Posted by Billyjam, June 22, 2009 07:22pm | Post a Comment
Five Popular Audio & Video Metal Releases  @ Amoeba Music SF
Nyktalgia Peisithanatos
1) Iron Maiden Flight 666 DVD

2) Metallica Death Magnetic CD/LP

3) Mastodon Crack The Skye CD/LP

4) Metal: A Headbangers Journey DVD

5) Nyktalgia Peisithanatos CD/LP

If, like me, you suspected that heavy metal music had been going through a bit of a renaissance in recent years and that the decades old genre born out of hard rock in the late 60's/early 70's seems more popular than ever these days, you would be correct, according to longtime metal fan and Amoeba employee Stevil. "The state of metal is healthier than ever. Plus it is more diversified than it has ever been," confirmed Stevil, who works at the San Francisco Amoeba Music, and who has been a dedicated metal fan since the early 80's -- a time when the genre, while popular with certain crossover bands, was generally not nearly as widely accepted as today. "It's cool and acceptable to like metal these days.

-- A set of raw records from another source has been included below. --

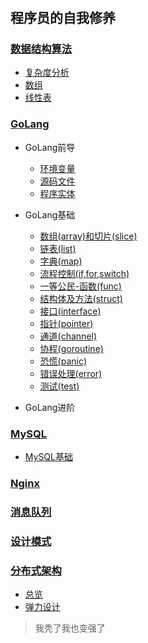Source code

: #

## **程序员的自我修养**

### [数据结构算法](./数据结构算法/数据结构算法.md)

* [复杂度分析](./数据结构算法/复杂度分析.md)
* [数组](./数据结构算法/数组.md)
* [线性表](./数据结构算法/线性表.md)

### [GoLang](./GoLang/README.md)

* GoLang前导
  
  * [环境变量](./GoLang/0-Go项目结构.md)
  * [源码文件](./GoLang/0-Go项目结构.md)
  * [程序实体](./GoLang/0-程序实体.md)

* GoLang基础

  * [数组(array)和切片(slice)](./GoLang/1-array数组和slice切片.md)
  * [链表(list)](./GoLang/2-list链表.md)
  * [字典(map)](./GoLang/3-map字典.md)
  * [流程控制(if,for,switch)](./GoLang/4-if,for,switch流程控制.md)
  * [一等公民-函数(func)](./GoLang/5-func函数.md)
  * [结构体及方法(struct)](./GoLang/6-struct结构体及方法.md)
  * [接口(interface)](./GoLang/7-interface接口.md)
  * [指针(pointer)](./GoLang/8-pointer指针.md)
  * [通道(channel)](./GoLang/9-channel通道.md)
  * [协程(goroutine)](./GoLang/10-goroutine协程.md)
  * [恐慌(panic)](./GoLang/11-panic恐慌.md)
  * [错误处理(error)](./GoLang/12-error错误处理.md)
  * [测试(test)](./GoLang/13-test测试.md)

* GoLang进阶

### [MySQL](./MySQL/README.md)

* [MySQL基础](./MySQL/MySQL基础.md)

### [Nginx](./Nginx/README.md)

### [消息队列](./消息队列/README.md)

### [设计模式](./设计模式/README.md)

### [分布式架构](./其他/左耳听风/分布式架构-总览.md)

  * [总览](./其他/左耳听风/分布式架构-总览.md)
  * [弹力设计](./其他/左耳听风/分布式架构-弹力设计.md)

> 我秃了我也变强了
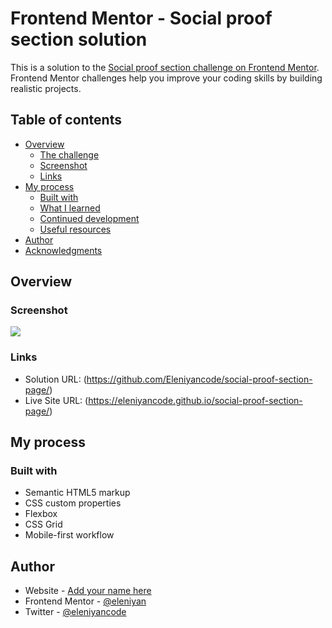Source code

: # Frontend Mentor - Social proof section solution

This is a solution to the [Social proof section challenge on Frontend Mentor](https://www.frontendmentor.io/challenges/social-proof-section-6e0qTv_bA). Frontend Mentor challenges help you improve your coding skills by building realistic projects. 

## Table of contents

- [Overview](#overview)
  - [The challenge](#the-challenge)
  - [Screenshot](#screenshot)
  - [Links](#links)
- [My process](#my-process)
  - [Built with](#built-with)
  - [What I learned](#what-i-learned)
  - [Continued development](#continued-development)
  - [Useful resources](#useful-resources)
- [Author](#author)
- [Acknowledgments](#acknowledgments)



## Overview



### Screenshot

![](./screenshot.jpg)




### Links

- Solution URL: (https://github.com/Eleniyancode/social-proof-section-page/)
- Live Site URL: (https://eleniyancode.github.io/social-proof-section-page/)

## My process

### Built with

- Semantic HTML5 markup
- CSS custom properties
- Flexbox
- CSS Grid
- Mobile-first workflow


## Author

- Website - [Add your name here](https://www.your-site.com)
- Frontend Mentor - [@eleniyan](https://www.frontendmentor.io/profile/eleniyancode)
- Twitter - [@eleniyancode](https://www.twitter.com/eleniyancode)


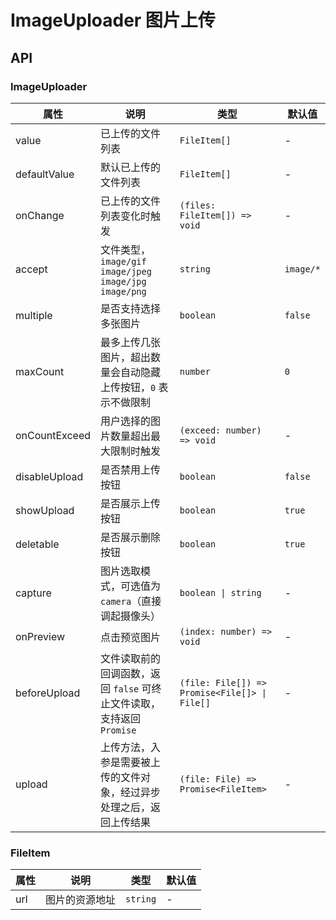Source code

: # ImageUploader 图片上传

<code src="./demos/demo1.tsx"></code>

## API

### ImageUploader

| 属性          | 说明                                                                  | 类型                                          | 默认值    |
| ------------- | --------------------------------------------------------------------- | --------------------------------------------- | --------- |
| value         | 已上传的文件列表                                                      | `FileItem[]`                                  | -         |
| defaultValue  | 默认已上传的文件列表                                                  | `FileItem[]`                                  | -         |
| onChange      | 已上传的文件列表变化时触发                                            | `(files: FileItem[]) => void`                 | -         |
| accept        | 文件类型，`image/gif` `image/jpeg` `image/jpg` `image/png`            | `string`                                      | `image/*` |
| multiple      | 是否支持选择多张图片                                                  | `boolean`                                     | `false`   |
| maxCount      | 最多上传几张图片，超出数量会自动隐藏上传按钮，`0` 表示不做限制        | `number`                                      | `0`       |
| onCountExceed | 用户选择的图片数量超出最大限制时触发                                  | `(exceed: number) => void`                    | -         |
| disableUpload | 是否禁用上传按钮                                                      | `boolean`                                     | `false`   |
| showUpload    | 是否展示上传按钮                                                      | `boolean`                                     | `true`    |
| deletable     | 是否展示删除按钮                                                      | `boolean`                                     | `true`    |
| capture       | 图片选取模式，可选值为 `camera`（直接调起摄像头）                     | `boolean \| string`                           | -         |
| onPreview     | 点击预览图片                                                          | `(index: number) => void`                     | -         |
| beforeUpload  | 文件读取前的回调函数，返回 `false` 可终止文件读取，支持返回 `Promise` | `(file: File[]) => Promise<File[]> \| File[]` | -         |
| upload        | 上传方法，入参是需要被上传的文件对象，经过异步处理之后，返回上传结果  | `(file: File) => Promise<FileItem>`           | -         |

### FileItem

| 属性 | 说明           | 类型     | 默认值 |
| ---- | -------------- | -------- | ------ |
| url  | 图片的资源地址 | `string` | -      |
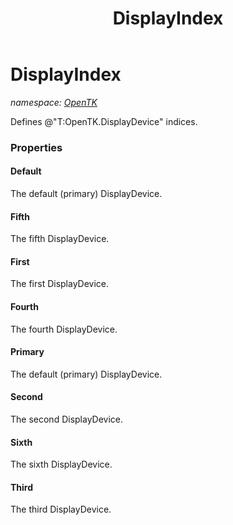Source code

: ﻿---
title: DisplayIndex
---

# DisplayIndex
_namespace: [OpenTK](N-OpenTK.html)_

Defines @"T:OpenTK.DisplayDevice" indices.



### Properties

#### Default
The default (primary) DisplayDevice.
#### Fifth
The fifth DisplayDevice.
#### First
The first DisplayDevice.
#### Fourth
The fourth DisplayDevice.
#### Primary
The default (primary) DisplayDevice.
#### Second
The second DisplayDevice.
#### Sixth
The sixth DisplayDevice.
#### Third
The third DisplayDevice.

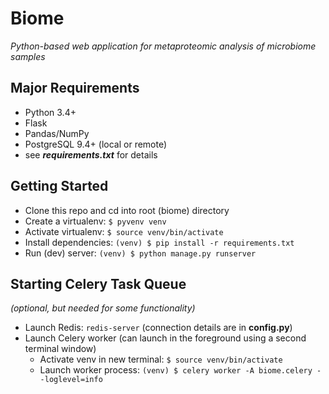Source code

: # Biome

_Python-based web application for metaproteomic analysis of microbiome samples_

## Major Requirements

* Python 3.4+
* Flask
* Pandas/NumPy
* PostgreSQL 9.4+ (local or remote)
* see ***requirements.txt*** for details

## Getting Started

* Clone this repo and cd into root (biome) directory
* Create a virtualenv: `$ pyvenv venv`
* Activate virtualenv: `$ source venv/bin/activate`
* Install dependencies: `(venv) $ pip install -r requirements.txt`
* Run (dev) server: `(venv) $ python manage.py runserver`

## Starting Celery Task Queue
*(optional, but needed for some functionality)*

* Launch Redis: `redis-server` (connection details are in **config.py**)
* Launch Celery worker (can launch in the foreground using a second terminal window)
    * Activate venv in new terminal: `$ source venv/bin/activate`
    * Launch worker process: `(venv) $ celery worker -A biome.celery --loglevel=info`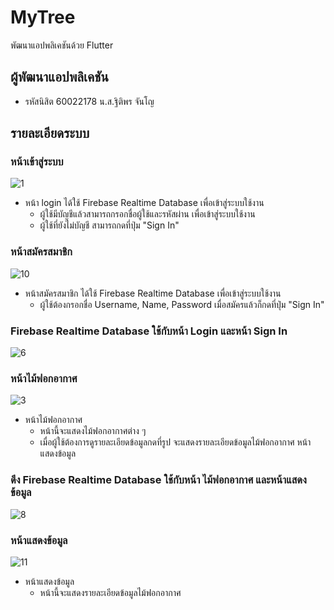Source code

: # MyTree

พัฒนาแอปพลิเคชันด้วย Flutter

## ผู้พัฒนาแอปพลิเคชัน
- รหัสนิสิต 60022178 น.ส.ฐิติพร จันโญ

## รายละเอียดระบบ

### หน้าเข้าสู่ระบบ

![1](https://user-images.githubusercontent.com/48234003/97950817-b60f7e00-1dca-11eb-8e91-737a225e10f7.jpg)
- หน้า login ได้ใช้ Firebase Realtime Database เพื่อเข้าสู่ระบบใช้งาน 
  - ผู้ใช้มีบัญชีแล้วสามารถกรอกชื่อผู้ใช้และรหัสผ่าน เพื่อเข้าสู่ระบบใช้งาน
  - ผู้ใช้ที่ยังไม่บัญชี สามารถกดที่ปุ่ม "Sign In" 

### หน้าสมัครสมาชิก

![10](https://user-images.githubusercontent.com/48234003/97950815-b4de5100-1dca-11eb-9527-1b3dd863868d.jpg)
- หน้าสมัครสมาชิก ได้ใช้ Firebase Realtime Database เพื่อเข้าสู่ระบบใช้งาน 
  - ผู้ใช้ต้องกรอกชื่อ Username, Name, Password เมื่อสมัครแล้วก็กดที่ปุ่ม "Sign In"
  
### Firebase Realtime Database ใช้กับหน้า Login และหน้า Sign In
![6](https://user-images.githubusercontent.com/48234003/97950824-b7d94180-1dca-11eb-9206-68819818d80b.jpg)


### หน้าไม้ฟอกอากาศ
  
![3](https://user-images.githubusercontent.com/48234003/97950819-b6a81480-1dca-11eb-93bf-c731bd803d27.jpg)
- หน้าไม้ฟอกอากาศ
  - หน้านี้จะแสดงไม้ฟอกอากาศต่าง ๆ 
  - เมื่อผู้ใช้ต้องการดูรายละเอียดข้อมูลกดที่รูป จะแสดงรายละเอียดข้อมูลไม้ฟอกอากาศ หน้าแสดงข้อมูล

### ดึง Firebase Realtime Database ใช้กับหน้า ไม้ฟอกอากาศ และหน้าแสดงข้อมูล
 ![8](https://user-images.githubusercontent.com/48234003/97950814-b3ad2400-1dca-11eb-8ca0-913a4ad9618e.jpg)
 
### หน้าแสดงข้อมูล

![11](https://user-images.githubusercontent.com/48234003/97950816-b576e780-1dca-11eb-9ecb-77371679a5ce.jpg)
  
- หน้าแสดงข้อมูล
  - หน้านี้จะแสดงรายละเอียดข้อมูลไม้ฟอกอากาศ

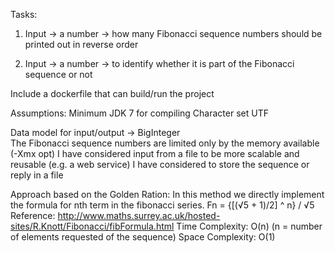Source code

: Tasks:
1. Input -> a number -> how many Fibonacci sequence numbers 
   should be printed out in reverse order
   
2. Input -> a number -> to identify whether 
   it is part of the Fibonacci sequence or not

Include a dockerfile that can build/run the project

Assumptions:
Minimum JDK 7 for compiling 
Character set UTF

Data model for input/output -> BigInteger  
The Fibonacci sequence numbers are limited only by the memory available (-Xmx opt)
I have considered input from a file to be more scalable and reusable (e.g. a web service)
I have considered to store the sequence or reply in a file 

Approach based on the Golden Ration:
In this method we directly implement the formula for nth term in the fibonacci series.
Fn = {[(√5 + 1)/2] ^ n} / √5
Reference: http://www.maths.surrey.ac.uk/hosted-sites/R.Knott/Fibonacci/fibFormula.html
Time Complexity: O(n) (n = number of elements requested of the sequence)
Space Complexity: O(1)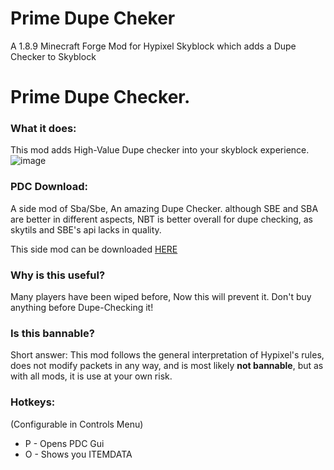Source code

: # Prime Dupe Cheker
A 1.8.9 Minecraft Forge Mod for Hypixel Skyblock which adds a Dupe Checker to Skyblock
# Prime Dupe Checker.

### What it does:
This mod adds High-Value Dupe checker into your skyblock experience.
![image](https://user-images.githubusercontent.com/87954549/161400582-dc79f4cc-b46c-46f6-9e94-21bae374eb03.png)

### PDC Download:

A side mod of Sba/Sbe, An amazing Dupe Checker.
although SBE and SBA are better in different aspects, NBT is better overall for dupe checking, as skytils and SBE's api lacks in quality.

This side mod can be downloaded [HERE](https://cdn.discordapp.com/attachments/907385120196014140/975181647194501180/PDC.jar)

### Why is this useful?
Many players have been wiped before, Now this will prevent it. Don't buy anything before Dupe-Checking it!

### Is this bannable?
Short answer: This mod follows the general interpretation of Hypixel's rules, does not modify packets in any way, and is most likely **not bannable**, but as with all mods, it is use at your own risk.


### Hotkeys:
(Configurable in Controls Menu)
 - P - Opens PDC Gui
 - O - Shows you ITEMDATA
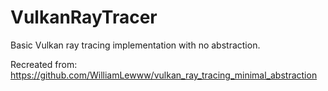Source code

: # VulkanRayTracer

Basic Vulkan ray tracing implementation with no abstraction.

Recreated from: https://github.com/WilliamLewww/vulkan_ray_tracing_minimal_abstraction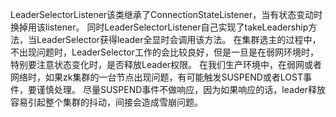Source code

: LeaderSelectorListener该类继承了ConnectionStateListener，当有状态变动时换掉用该listener。
同时LeaderSelectorListener自己实现了takeLeadership方法，当LeaderSelector获得leader全显时会调用该方法。
在集群选主的过程中，不出现问题时，LeaderSelector工作的会比较良好，但是一旦是在弱网环境时，特别要注意状态变化时，是否释放Leader权限。
在我们生产环境中，在弱网或者网络时，如果zk集群的一台节点出现问题，有可能触发SUSPEND或者LOST事件，要谨慎处理。
尽量SUSPEND事件不做响应，因为如果响应的话，leader释放容易引起整个集群的抖动，间接会造成雪崩问题。
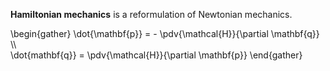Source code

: **Hamiltonian mechanics** is a reformulation of Newtonian mechanics. 

\begin{gather}
\dot{\mathbf{p}} = - \pdv{\mathcal{H}}{\partial \mathbf{q}} \\\\\
\dot{mathbf{q}} = \pdv{\mathcal{H}}{\partial \mathbf{p}}
\end{gather}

That's good," said Stevil. He recalled the bygone era when he first got into the genre, when it had a certain "excitement and camaraderie" due to being a relatively smaller and more insular scene. "It was like a huge worldwide gang," reminisced Stevil, noting that, "Nowadays there's a lot of bands, a lot more bands, but with more and more fractured sub-genres" beyond the once standard classic, thrash, and black metal musical divisions which remain his personal favorite types of metal. "A lot of bands have come over from the hardcore punk scene, so there is a whole new fanbase to it, a wider fanbase than ever."